Retrieved existing repo: projects/statmike-mlops-349915/locations/us-central1/repositories/statmike-mlops-349915


In [32]:
docker_repo.name, docker_repo.format_.name

('projects/statmike-mlops-349915/locations/us-central1/repositories/statmike-mlops-349915',
 'DOCKER')

In [33]:
REPOSITORY = f"{REGION}-docker.pkg.dev/{PROJECT_ID}/{docker_repo.name.split('/')[-1]}"

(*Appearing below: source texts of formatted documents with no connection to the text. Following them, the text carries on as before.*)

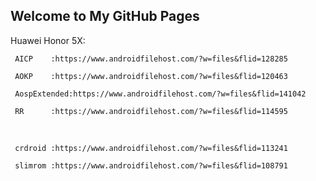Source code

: ## Welcome to My GitHub Pages

Huawei Honor 5X:

     AICP    :https://www.androidfilehost.com/?w=files&flid=128285
     
     AOKP    :https://www.androidfilehost.com/?w=files&flid=120463
     
     AospExtended:https://www.androidfilehost.com/?w=files&flid=141042

     RR      :https://www.androidfilehost.com/?w=files&flid=114595
     
    
     
     crdroid :https://www.androidfilehost.com/?w=files&flid=113241
     
     slimrom :https://www.androidfilehost.com/?w=files&flid=108791
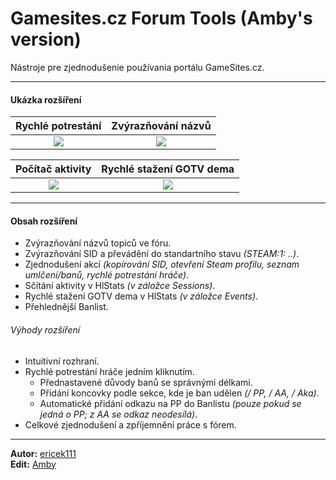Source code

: # Gamesites.cz Forum Tools (Amby's version)
Nástroje pre zjednodušenie používania portálu GameSites.cz.

---
#### Ukázka rozšíření

Rychlé potrestání          |  Zvýrazňování názvů
:-------------------------:|:-------------------------:
![](https://ctrlv.cz/shots/2023/02/09/hLdr.png)  |  ![](https://ctrlv.cz/shots/2023/02/09/Rx6w.png)

Počítač aktivity           |  Rychlé stažení GOTV dema
:-------------------------:|:-------------------------:
![](https://ctrlv.cz/shots/2023/02/09/UxUb.png)  |  ![](https://ctrlv.cz/shots/2023/02/09/A681.png)

---
#### Obsah rozšíření
- Zvýrazňování názvů topiců ve fóru.
- Zvýrazňování SID a převádění do standartního stavu _(STEAM:1: ..)_.
- Zjednodušení akcí _(kopírování SID, otevření Steam profilu, seznam umlčení/banů, rychlé potrestání hráče)_.
- Sčítání aktivity v HlStats _(v záložce Sessions)_.
- Rychlé stažení GOTV dema v HlStats _(v záložce Events)_.
- Přehlednější Banlist.

###### Výhody rozšíření
- Intuitivní rozhraní.
- Rychlé potrestání hráče jedním kliknutím.
	- Přednastavené důvody banů se správnými délkami.
	- Přidání koncovky podle sekce, kde je ban udělen _(/ PP, / AA, / Aka)_.
	- Automatické přidání odkazu na PP do Banlistu _(pouze pokud se jedná o PP; z AA se odkaz neodesílá)_.
- Celkové zjednodušení a zpříjemnění práce s fórem.

---
**Autor:** [ericek111](https://launchpad.net/~ericek111)  
**Edit:** [Amby](https://www.gamesites.cz/forum/amby-u46372.html)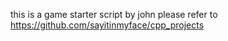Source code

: this is a game starter script by john
please refer to https://github.com/sayitinmyface/cpp_projects
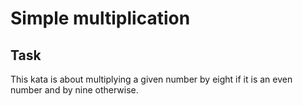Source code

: # Simple multiplication

## Task
This kata is about multiplying a given number by eight if it is an even number and by nine otherwise.
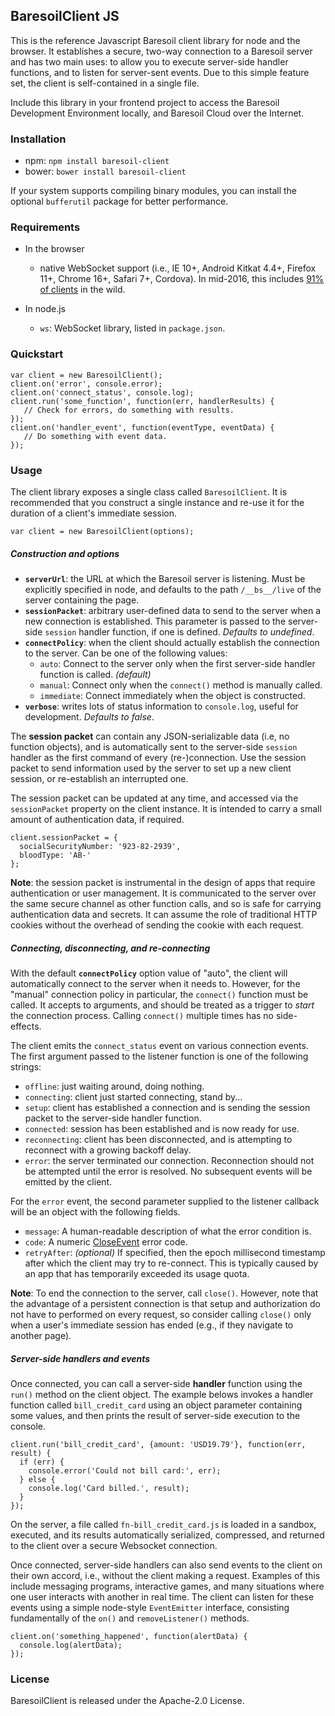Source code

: ## BaresoilClient JS

This is the reference Javascript Baresoil client library for node and the browser. It establishes a secure, two-way connection to a Baresoil server and has two main uses: to allow you to execute server-side handler functions, and to listen for server-sent events. Due to this simple feature set, the client is self-contained in a single file.

Include this library in your frontend project to access the Baresoil Development Environment locally, and Baresoil Cloud over the Internet.

### Installation

  * npm: `npm install baresoil-client`
  * bower: `bower install baresoil-client`

If your system supports compiling binary modules, you can install the optional `bufferutil` package for better performance.

### Requirements

  * In the browser
    * native WebSocket support (i.e., IE 10+, Android Kitkat 4.4+, Firefox 11+, Chrome 16+, Safari 7+, Cordova). In mid-2016, this includes [91% of clients](http://caniuse.com/#feat=websockets) in the wild.

  * In node.js
    * `ws`: WebSocket library, listed in `package.json`.


### Quickstart

    var client = new BaresoilClient();
    client.on('error', console.error);
    client.on('connect_status', console.log);
    client.run('some_function', function(err, handlerResults) {
       // Check for errors, do something with results.
    });
    client.on('handler_event', function(eventType, eventData) {
       // Do something with event data.
    });


### Usage

The client library exposes a single class called `BaresoilClient`. It is recommended that you construct a single instance and re-use it for the duration of a client's immediate session.

    var client = new BaresoilClient(options);

##### Construction and options

  * __`serverUrl`__: the URL at which the Baresoil server is listening. Must be explicitly specified in node, and defaults to the path `/__bs__/live` of the server containing the page.
  * __`sessionPacket`__: arbitrary user-defined data to send to the server when a new connection is established. This parameter is passed to the server-side `session` handler function, if one is defined. _Defaults to undefined_.
  * __`connectPolicy`__: when the client should actually establish the connection to the server. Can be one of the following values:
    * `auto`: Connect to the server only when the first server-side handler function is called. _(default)_
    * `manual`: Connect only when the `connect()` method is manually called.
    * `immediate`: Connect immediately when the object is constructed.
  * __`verbose`__: writes lots of status information to `console.log`, useful for development. _Defaults to false_.

The __session packet__ can contain any JSON-serializable data (i.e, no function objects), and is automatically sent to the server-side `session` handler as the
first command of every (re-)connection. Use the session packet to
send information used by the server to set up a new client session, or re-establish an interrupted one.

The session packet can be updated at any time, and accessed via the `sessionPacket` property on the client instance. It is intended to carry a small amount of authentication data, if required.

    client.sessionPacket = {
      socialSecurityNumber: '923-82-2939',
      bloodType: 'AB-'
    };

__Note__: the session packet is instrumental in the design of apps that require authentication or user management. It is communicated to the server over the same secure channel as other function calls, and so is safe for carrying authentication data and secrets. It can assume the role of traditional HTTP cookies without the overhead of sending the cookie with each request.

##### Connecting, disconnecting, and re-connecting

With the default __`connectPolicy`__ option value of "auto", the client will automatically connect to the server when it needs to. However, for the "manual" connection policy in particular, the `connect()` function must be called. It accepts to arguments, and should be treated as a trigger to _start_ the connection process. Calling `connect()` multiple times has no side-effects.

The client emits the `connect_status` event on various connection events. The first argument passed to the listener function is one of the following strings:

  * `offline`: just waiting around, doing nothing.
  * `connecting`: client just started connecting, stand by...
  * `setup`: client has established a connection and is sending the session packet to the server-side handler function.
  * `connected`: session has been established and is now ready for use.
  * `reconnecting`: client has been disconnected, and is attempting to reconnect with a growing backoff delay.
  * `error`: the server terminated our connection. Reconnection should not be attempted until the error is resolved. No subsequent events will be emitted by the client.

For the `error` event, the second parameter supplied to the listener callback will be an object with the following fields.

  * `message`: A human-readable description of what the error condition is.
  * `code`: A numeric [CloseEvent](https://developer.mozilla.org/en-US/docs/Web/API/CloseEvent) error code.
  * `retryAfter`: _(optional)_ If specified, then the epoch millisecond timestamp after which the client may try to re-connect. This is typically caused by an app that has temporarily exceeded its usage quota.

__Note__: To end the connection to the server, call `close()`. However, note that the advantage of a persistent connection is that setup and authorization do not have to performed on every request, so consider calling `close()` only when a user's immediate session has ended (e.g., if they navigate to another page).

##### Server-side handlers and events

Once connected, you can call a server-side **handler** function using the
`run()` method on the client object. The example belows invokes a handler function called `bill_credit_card` using an object parameter containing some values, and then prints the result of server-side execution to the console.

    client.run('bill_credit_card', {amount: 'USD19.79'}, function(err, result) {
      if (err) {
        console.error('Could not bill card:', err);
      } else {
        console.log('Card billed.', result);
      }
    });

On the server, a file called `fn-bill_credit_card.js` is loaded in a sandbox,
executed, and its results automatically serialized, compressed, and returned to the client over a secure Websocket connection.

Once connected, server-side handlers can also send events to the client on
their own accord, i.e., without the client making a request. Examples of this include messaging programs, interactive games, and many situations where one user interacts with another in real time. The client can listen for these events using a simple node-style `EventEmitter` interface, consisting fundamentally of the `on()` and `removeListener()` methods.

    client.on('something_happened', function(alertData) {
      console.log(alertData);
    });


### License

BaresoilClient is released under the Apache-2.0 License.
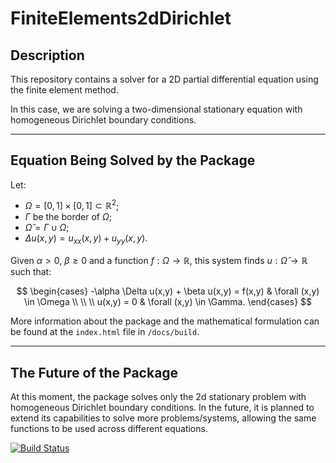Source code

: # FiniteElements2dDirichlet

## Description

This repository contains a solver for a 2D partial differential equation using the finite element method.

In this case, we are solving a two-dimensional stationary equation with homogeneous Dirichlet boundary conditions.

-----

## Equation Being Solved by the Package

Let:
  - $\Omega = [0,1] \times [0,1] \subset \mathbb{R}^2$;
  - $\Gamma$ be the border of $\Omega$;
  - $\hat{\Omega} = \Gamma \cup \Omega$;
  - $\Delta u(x,y) = u_{xx}(x,y) + u_{yy}(x,y)$.

Given $\alpha > 0$, $\beta \geq 0$ and a function $f : \Omega \to \mathbb{R}$, this system finds $u : \hat{\Omega} \to \mathbb{R}$ such that:

$$
\begin{cases}
  -\alpha \Delta u(x,y) + \beta u(x,y) = f(x,y) & \forall (x,y) \in \Omega \\
  \\ \\
  u(x,y) = 0 & \forall (x,y) \in \Gamma.
\end{cases}
$$

More information about the package and the mathematical formulation can be found at the ``index.html`` file in ``/docs/build``.

-----

## The Future of the Package

At this moment, the package solves only the 2d stationary problem with homogeneous Dirichlet boundary conditions. In the future, it is planned to extend its capabilities to solve more problems/systems, allowing the same functions to be used across different equations.

[![Build Status](https://github.com/joaovictorlopezpereira/FiniteElements2dDirichlet.jl/actions/workflows/CI.yml/badge.svg?branch=master)](https://github.com/joaovictorlopezpereira/FiniteElements2dDirichlet.jl/actions/workflows/CI.yml?query=branch%3Amaster)

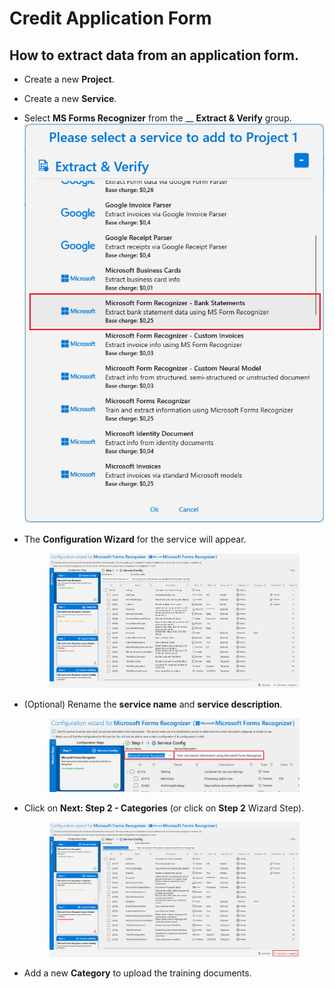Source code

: # Credit Application Form

## How to extract data from an application form.

* Create a new **Project**.
* Create a new **Service**.
* Select **MS Forms Recognizer** from the __ **Extract & Verify** group.![](<../.gitbook/assets/image (12).png>)
*   The **Configuration Wizard** for the service will appear.

    <figure><img src="../.gitbook/assets/image (13).png" alt=""><figcaption></figcaption></figure>
*   (Optional) Rename the **service name** and **service description**.

    <figure><img src="../.gitbook/assets/image (25).png" alt=""><figcaption></figcaption></figure>
*   Click on **Next: Step 2 - Categories** (or click on **Step 2** Wizard Step).

    <figure><img src="../.gitbook/assets/image (34).png" alt=""><figcaption></figcaption></figure>
* Add a new **Category** to upload the training documents.
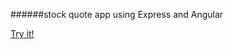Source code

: ######stock quote app using Express and Angular

[Try it!](https://rawgit.com/jeffbell9/Stock-It-To-Me/master/public/index.html)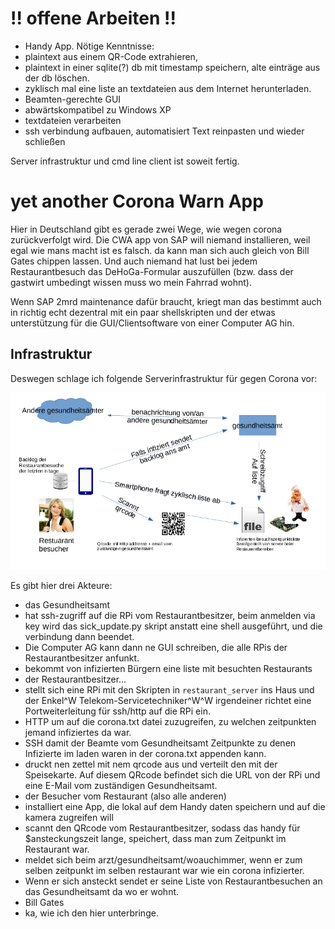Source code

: # !! offene Arbeiten !! #

* Handy App. Nötige Kenntnisse: 
 * plaintext aus einem QR-Code extrahieren,
 * plaintext in einer sqlite(?) db mit timestamp speichern, alte einträge aus
   der db löschen.
 * zyklisch mal eine liste an textdateien aus dem Internet herunterladen.
* Beamten-gerechte GUI
 * abwärtskompatibel zu Windows XP
 * textdateien verarbeiten
 * ssh verbindung aufbauen, automatisiert Text reinpasten und wieder schließen

Server infrastruktur und cmd line client ist soweit fertig.

# yet another Corona Warn App #

Hier in Deutschland gibt es gerade zwei Wege, wie wegen corona zurückverfolgt
wird. Die CWA app von SAP will niemand installieren, weil egal wie mans macht
ist es falsch. da kann man sich auch gleich von Bill Gates chippen lassen. Und
auch niemand hat lust bei jedem Restaurantbesuch das DeHoGa-Formular auszufüllen
(bzw. dass der gastwirt umbedingt wissen muss wo mein Fahrrad wohnt).

Wenn SAP 2mrd maintenance dafür braucht, kriegt man das bestimmt auch in richtig
echt dezentral mit ein paar shellskripten und der etwas unterstützung für die
GUI/Clientsoftware von einer Computer AG hin.

## Infrastruktur ##

Deswegen schlage ich folgende Serverinfrastruktur für gegen Corona vor:

![proposed infrastructure](proposal.png)

Es gibt hier drei Akteure:

* das Gesundheitsamt
 * hat ssh-zugriff auf die RPi vom Restaurantbesitzer, beim anmelden via key
   wird das sick_update.py skript anstatt eine shell ausgeführt, und die
   verbindung dann beendet.
 * Die Computer AG kann dann ne GUI schreiben, die alle RPis der
   Restaurantbesitzer anfunkt.
 * bekommt von infizierten Bürgern eine liste mit besuchten Restaurants
* der Restaurantbesitzer...
 * stellt sich eine RPi mit den Skripten in `restaurant_server` ins Haus und der
   Enkel^W Telekom-Servicetechniker^W^W irgendeiner richtet eine
   Portweiterleitung für ssh/http auf die RPi ein. 
 * HTTP um auf die corona.txt datei zuzugreifen, zu welchen zeitpunkten jemand
   infiziertes da war.
 * SSH damit der Beamte vom Gesundheitsamt Zeitpunkte zu denen Infizierte im
   laden waren in der corona.txt appenden kann.
 * druckt nen zettel mit nem qrcode aus und verteilt den mit der Speisekarte.
   Auf diesem QRcode befindet sich die URL von der RPi und eine E-Mail vom
   zuständigen Gesundheitsamt.
* der Besucher vom Restaurant (also alle anderen)
 * installiert eine App, die lokal auf dem Handy daten speichern und auf die
   kamera zugreifen will
 * scannt den QRcode vom Restaurantbesitzer, sodass das handy für
   $ansteckungszeit lange, speichert, dass man zum Zeitpunkt im Restaurant war.
 * meldet sich beim arzt/gesundheitsamt/woauchimmer, wenn er zum selben
   zeitpunkt im selben restaurant war wie ein corona infizierter.
 * Wenn er sich ansteckt sendet er seine Liste von Restaurantbesuchen an das
   Gesundheitsamt da wo er wohnt.
* Bill Gates
 * ka, wie ich den hier unterbringe.
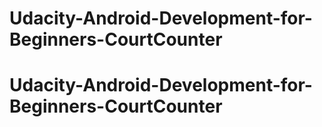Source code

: # Udacity-Android-Development-for-Beginners-CourtCounter 
# Udacity-Android-Development-for-Beginners-CourtCounter 

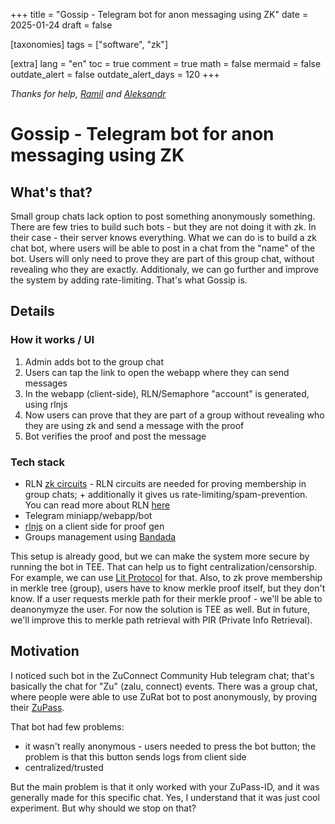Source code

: +++
title = "Gossip - Telegram bot for anon messaging using ZK"
date = 2025-01-24
draft = false

[taxonomies]
tags = ["software", "zk"]

[extra]
lang = "en"
toc = true
comment = true
math = false
mermaid = false
outdate_alert = false
outdate_alert_days = 120
+++

*Thanks for help, [Ramil](https://t.me/gaframil) and [Aleksandr](https://t.me/Lezheboker)*

# Gossip - Telegram bot for anon messaging using ZK

## What's that?

Small group chats lack option to post something anonymously something. There are few tries to build such bots - but they are not doing it with zk. In their case - their server knows everything. 
What we can do is to build a zk chat bot, where users will be able to post in a chat from the "name" of the bot. Users will only need to prove they are part of this group chat, without revealing who they are exactly.
Additionaly, we can go further and improve the system by adding rate-limiting. That's what Gossip is.

## Details

### How it works / UI

1. Admin adds bot to the group chat
2. Users can tap the link to open the webapp where they can send messages
3. In the webapp (client-side), RLN/Semaphore "account" is generated, using rlnjs
4. Now users can prove that they are part of a group without revealing who they are using zk and send a message with the proof
5. Bot verifies the proof and post the message

### Tech stack

* RLN [zk circuits](https://github.com/Rate-Limiting-Nullifier/circom-rln) - RLN circuits are needed for proving membership in group chats; + additionally it gives us rate-limiting/spam-prevention. You can read more about RLN [here](https://rate-limiting-nullifier.github.io/rln-docs/) 
* Telegram miniapp/webapp/bot
* [rlnjs](https://github.com/Rate-Limiting-Nullifier/rlnjs) on a client side for proof gen
* Groups management using [Bandada](https://github.com/bandada-infra/bandada)

This setup is already good, but we can make the system more secure by running the bot in TEE. That can help us to fight centralization/censorship. For example, we can use [Lit Protocol](https://developer.litprotocol.com/what-is-lit) for that.
Also, to zk prove membership in merkle tree (group), users have to know merkle proof itself, but they don't know. If a user requests merkle path for their merkle proof - we'll be able to deanonymyze the user. 
For now the solution is TEE as well. But in future, we'll improve this to merkle path retrieval with PIR (Private Info Retrieval).

## Motivation

I noticed such bot in the ZuConnect Community Hub telegram chat; that's basically the chat for "Zu" (zalu, connect) events. There was a group chat, where people were able to use ZuRat bot to post anonymously, by proving their [ZuPass](https://zupass.org/). 

That bot had few problems:

* it wasn't really anonymous - users needed to press the bot button; the problem is that this button sends logs from client side
* centralized/trusted

But the main problem is that it only worked with your ZuPass-ID, and it was generally made for this specific chat. 
Yes, I understand that it was just cool experiment. But why should we stop on that?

#### Build Custom Container
Use the Cloud Build client to construct and run the build instructions.  Here the files collected in GCS are copied to the build instance, then the Docker build in run in the folder with the `Dockerfile`.  The resulting image is pushed to Artifact Registry (setup above).

In [34]:
# setup the build config with empty list of steps - these will be added sequentially
build = cloudbuild_v1.Build(
    steps = []
)
# retrieve the source
build.steps.append(
    {
        'name': 'gcr.io/cloud-builders/gsutil',
        'args': ['cp', '-r', f'gs://{PROJECT_ID}/{SOURCEPATH}/*', '/workspace']
    }
)
# docker build
build.steps.append(
    {
        'name': 'gcr.io/cloud-builders/docker',
        'args': ['build', '-t', f'{REPOSITORY}/{EXPERIMENT}_trainer', '/workspace']
    }    
)
# docker push
build.images = [f"{REPOSITORY}/{EXPERIMENT}_trainer"]

In [35]:
build

steps {
  name: "gcr.io/cloud-builders/gsutil"
  args: "cp"
  args: "-r"
  args: "gs://statmike-mlops-349915/05/05f/training/*"
  args: "/workspace"
}
steps {
  name: "gcr.io/cloud-builders/docker"
  args: "build"
  args: "-t"
  args: "us-central1-docker.pkg.dev/statmike-mlops-349915/statmike-mlops-349915/05f_trainer"
  args: "/workspace"
}
images: "us-central1-docker.pkg.dev/statmike-mlops-349915/statmike-mlops-349915/05f_trainer"

In [36]:
operation = cb_client.create_build(
    project_id = PROJECT_ID,
    build = build
)

In [37]:
response = operation.result()
response.status, response.artifacts

(<Status.SUCCESS: 3>,
 images: "us-central1-docker.pkg.dev/statmike-mlops-349915/statmike-mlops-349915/05f_trainer")

In [38]:
print(f"Review the Custom Container with Artifact Registry in the Google Cloud Console:\nhttps://console.cloud.google.com/artifacts/docker/{PROJECT_ID}/{REGION}/{PROJECT_ID}-docker?project={PROJECT_ID}")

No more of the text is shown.